AIM OF THE EXERCISE: Whenever the word "descricao" turns up in a line of the data below, copy that line.

════════

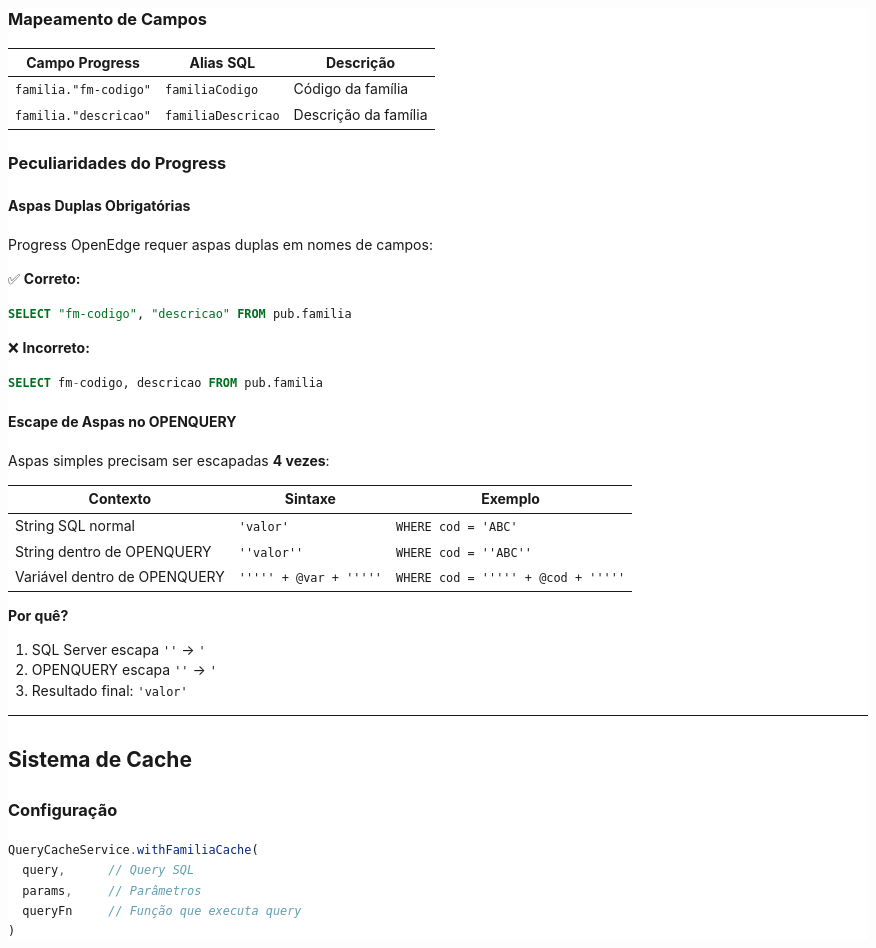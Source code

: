 ### Mapeamento de Campos

| Campo Progress | Alias SQL | Descrição |
|----------------|-----------|-----------|
| `familia."fm-codigo"` | `familiaCodigo` | Código da família |
| `familia."descricao"` | `familiaDescricao` | Descrição da família |

### Peculiaridades do Progress

#### Aspas Duplas Obrigatórias

Progress OpenEdge requer aspas duplas em nomes de campos:

✅ **Correto:**
```sql
SELECT "fm-codigo", "descricao" FROM pub.familia
```

❌ **Incorreto:**
```sql
SELECT fm-codigo, descricao FROM pub.familia
```

#### Escape de Aspas no OPENQUERY

Aspas simples precisam ser escapadas **4 vezes**:

| Contexto | Sintaxe | Exemplo |
|----------|---------|---------|
| String SQL normal | `'valor'` | `WHERE cod = 'ABC'` |
| String dentro de OPENQUERY | `''valor''` | `WHERE cod = ''ABC''` |
| Variável dentro de OPENQUERY | `''''' + @var + '''''` | `WHERE cod = ''''' + @cod + '''''` |

**Por quê?**
1. SQL Server escapa `''` → `'`
2. OPENQUERY escapa `''` → `'`
3. Resultado final: `'valor'`

---

## Sistema de Cache

### Configuração

```typescript
QueryCacheService.withFamiliaCache(
  query,      // Query SQL
  params,     // Parâmetros
  queryFn     // Função que executa query
)
```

════════

RESPONSE AREA:
| `familia."descricao"` | `familiaDescricao` | Descrição da família |
SELECT "fm-codigo", "descricao" FROM pub.familia
SELECT fm-codigo, descricao FROM pub.familia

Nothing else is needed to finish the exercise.